Task item>
The reply must consist of the lines from the first line of the records through the line containing "maxAgents=100の場合", copied exactly, with every picture omitted.
Exercise materials: Begin
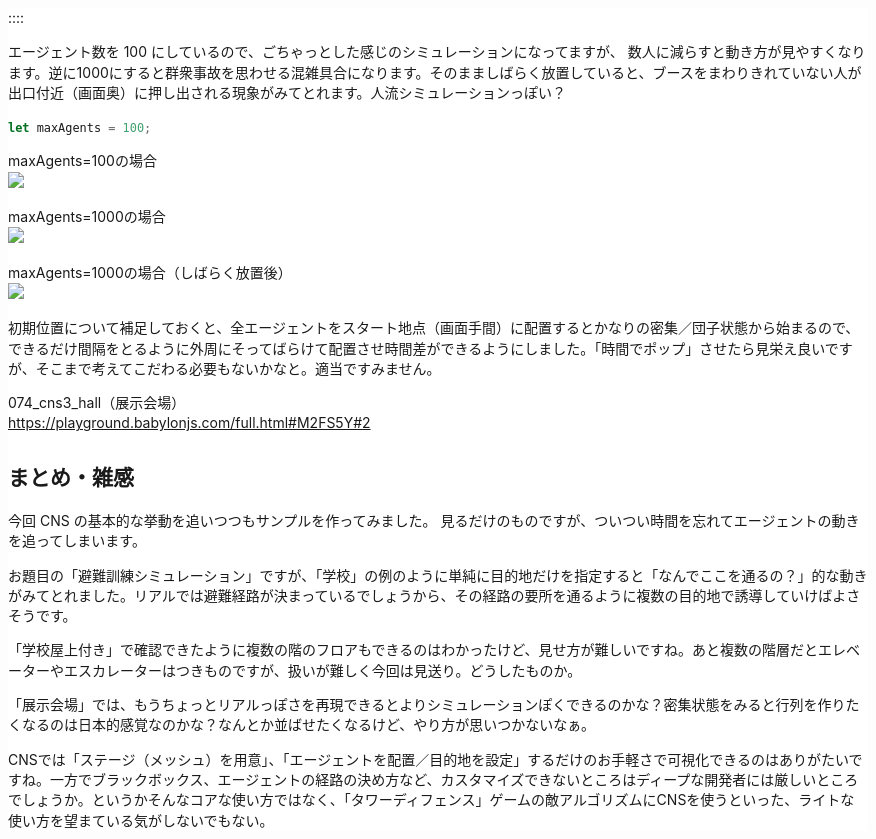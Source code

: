 ::::

エージェント数を 100 にしているので、ごちゃっとした感じのシミュレーションになってますが、
数人に減らすと動き方が見やすくなります。逆に1000にすると群衆事故を思わせる混雑具合になります。そのまましばらく放置していると、ブースをまわりきれていない人が出口付近（画面奥）に押し出される現象がみてとれます。人流シミュレーションっぽい？

```js
let maxAgents = 100;
```

maxAgents=100の場合  
![](https://storage.googleapis.com/zenn-user-upload/c4e974e511ea-20250524.jpg)

maxAgents=1000の場合  
![](https://storage.googleapis.com/zenn-user-upload/043ae571ebdc-20250524.jpg)

maxAgents=1000の場合（しばらく放置後）  
![](https://storage.googleapis.com/zenn-user-upload/02b1cd88a883-20250524.jpg)


初期位置について補足しておくと、全エージェントをスタート地点（画面手間）に配置するとかなりの密集／団子状態から始まるので、できるだけ間隔をとるように外周にそってばらけて配置させ時間差ができるようにしました。「時間でポップ」させたら見栄え良いですが、そこまで考えてこだわる必要もないかなと。適当ですみません。

074_cns3_hall（展示会場）  
https://playground.babylonjs.com/full.html#M2FS5Y#2


## まとめ・雑感

今回 CNS の基本的な挙動を追いつつもサンプルを作ってみました。
見るだけのものですが、ついつい時間を忘れてエージェントの動きを追ってしまいます。

お題目の「避難訓練シミュレーション」ですが、「学校」の例のように単純に目的地だけを指定すると「なんでここを通るの？」的な動きがみてとれました。リアルでは避難経路が決まっているでしょうから、その経路の要所を通るように複数の目的地で誘導していけばよさそうです。

「学校屋上付き」で確認できたように複数の階のフロアもできるのはわかったけど、見せ方が難しいですね。あと複数の階層だとエレベーターやエスカレーターはつきものですが、扱いが難しく今回は見送り。どうしたものか。

「展示会場」では、もうちょっとリアルっぽさを再現できるとよりシミュレーションぽくできるのかな？密集状態をみると行列を作りたくなるのは日本的感覚なのかな？なんとか並ばせたくなるけど、やり方が思いつかないなぁ。

CNSでは「ステージ（メッシュ）を用意」、「エージェントを配置／目的地を設定」するだけのお手軽さで可視化できるのはありがたいですね。一方でブラックボックス、エージェントの経路の決め方など、カスタマイズできないところはディープな開発者には厳しいところでしょうか。というかそんなコアな使い方ではなく、「タワーディフェンス」ゲームの敵アルゴリズムにCNSを使うといった、ライトな使い方を望まている気がしないでもない。
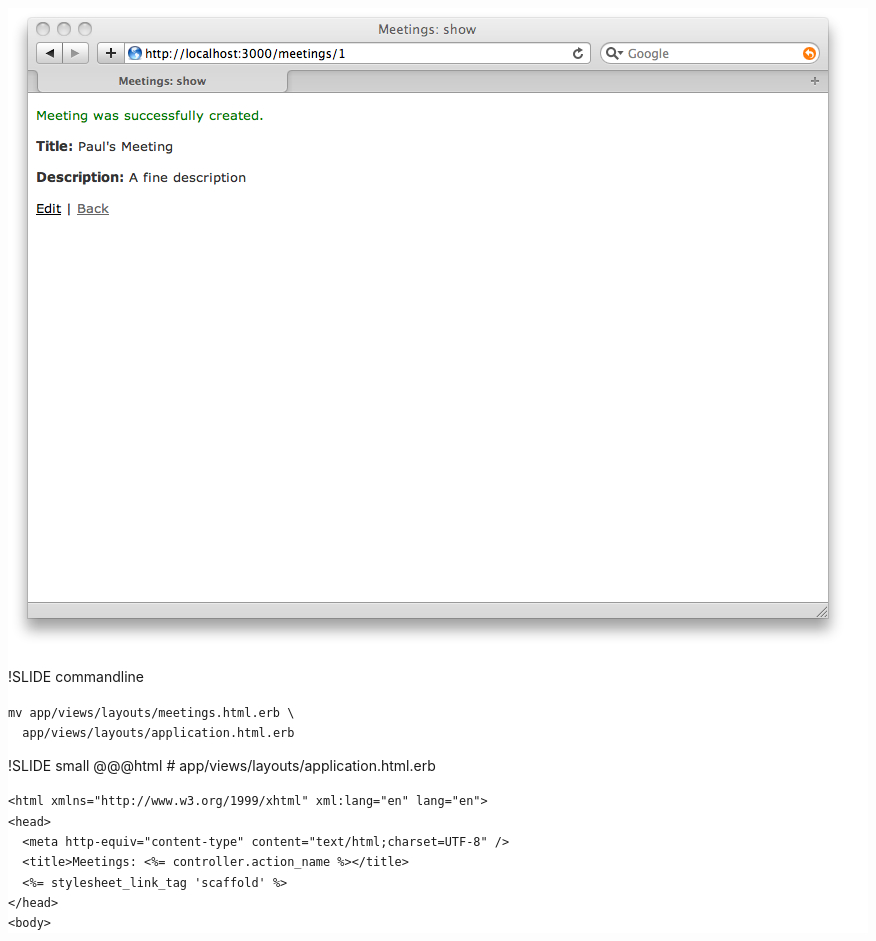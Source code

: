 ![Meetings Show](meetings-show.png)

!SLIDE commandline

    mv app/views/layouts/meetings.html.erb \
      app/views/layouts/application.html.erb
    
!SLIDE small
    @@@html
    # app/views/layouts/application.html.erb
    <!DOCTYPE html PUBLIC "-//W3C//DTD XHTML 1.0 Transitional//EN"
           "http://www.w3.org/TR/xhtml1/DTD/xhtml1-transitional.dtd">

    <html xmlns="http://www.w3.org/1999/xhtml" xml:lang="en" lang="en">
    <head>
      <meta http-equiv="content-type" content="text/html;charset=UTF-8" />
      <title>Meetings: <%= controller.action_name %></title>
      <%= stylesheet_link_tag 'scaffold' %>
    </head>
    <body>
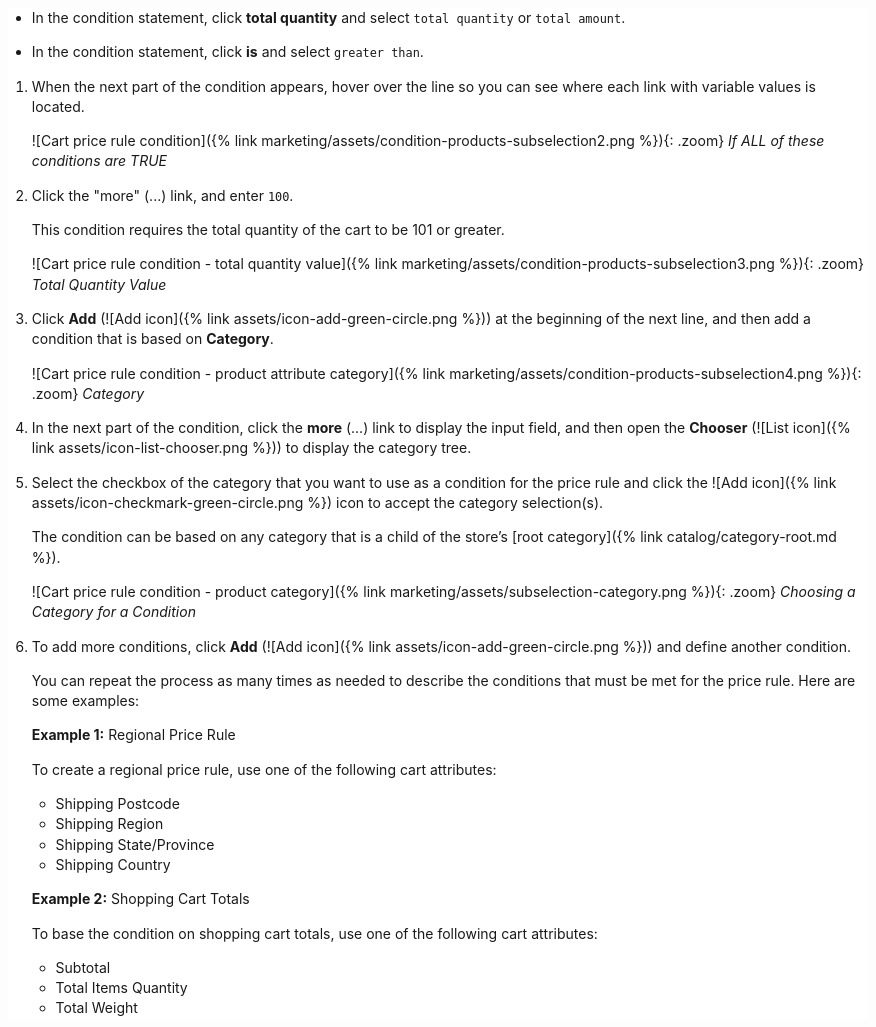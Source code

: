    - In the condition statement, click **total quantity** and select `total quantity` or `total amount`.

   - In the condition statement, click **is** and select `greater than`.

1. When the next part of the condition appears, hover over the line so you can see where each link with variable values is located.

   ![Cart price rule condition]({% link marketing/assets/condition-products-subselection2.png %}){: .zoom}
   _If ALL of these conditions are TRUE_

1. Click the "more" (...) link, and enter `100`.

   This condition requires the total quantity of the cart to be 101 or greater.

   ![Cart price rule condition - total quantity value]({% link marketing/assets/condition-products-subselection3.png %}){: .zoom}
   _Total Quantity Value_

1. Click **Add** (![Add icon]({% link assets/icon-add-green-circle.png %})) at the beginning of the next line, and then add a condition that is based on **Category**.

   ![Cart price rule condition - product attribute category]({% link marketing/assets/condition-products-subselection4.png %}){: .zoom}
   _Category_

1. In the next part of the condition, click the **more** (...) link to display the input field, and then open the **Chooser** (![List icon]({% link assets/icon-list-chooser.png %})) to display the category tree.

1. Select the checkbox of the category that you want to use as a condition for the price rule and click the ![Add icon]({% link assets/icon-checkmark-green-circle.png %}) icon to accept the category selection(s).

   The condition can be based on any category that is a child of the store’s [root category]({% link catalog/category-root.md %}).

   ![Cart price rule condition - product category]({% link marketing/assets/subselection-category.png %}){: .zoom}
   _Choosing a Category for a Condition_

1. To add more conditions, click **Add** (![Add icon]({% link assets/icon-add-green-circle.png %})) and define another condition.

   You can repeat the process as many times as needed to describe the conditions that must be met for the price rule. Here are some examples:

   **Example 1:** Regional Price Rule

   To create a regional price rule, use one of the following cart attributes:

   - Shipping Postcode
   - Shipping Region
   - Shipping State/Province
   - Shipping Country

   **Example 2:** Shopping Cart Totals

   To base the condition on shopping cart totals, use one of the following cart attributes:

   - Subtotal
   - Total Items Quantity
   - Total Weight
Exercise materials: End
Exercise output>
Source code

: ::::

エージェント数を 100 にしているので、ごちゃっとした感じのシミュレーションになってますが、
数人に減らすと動き方が見やすくなります。逆に1000にすると群衆事故を思わせる混雑具合になります。そのまましばらく放置していると、ブースをまわりきれていない人が出口付近（画面奥）に押し出される現象がみてとれます。人流シミュレーションっぽい？

```js
let maxAgents = 100;
```

maxAgents=100の場合  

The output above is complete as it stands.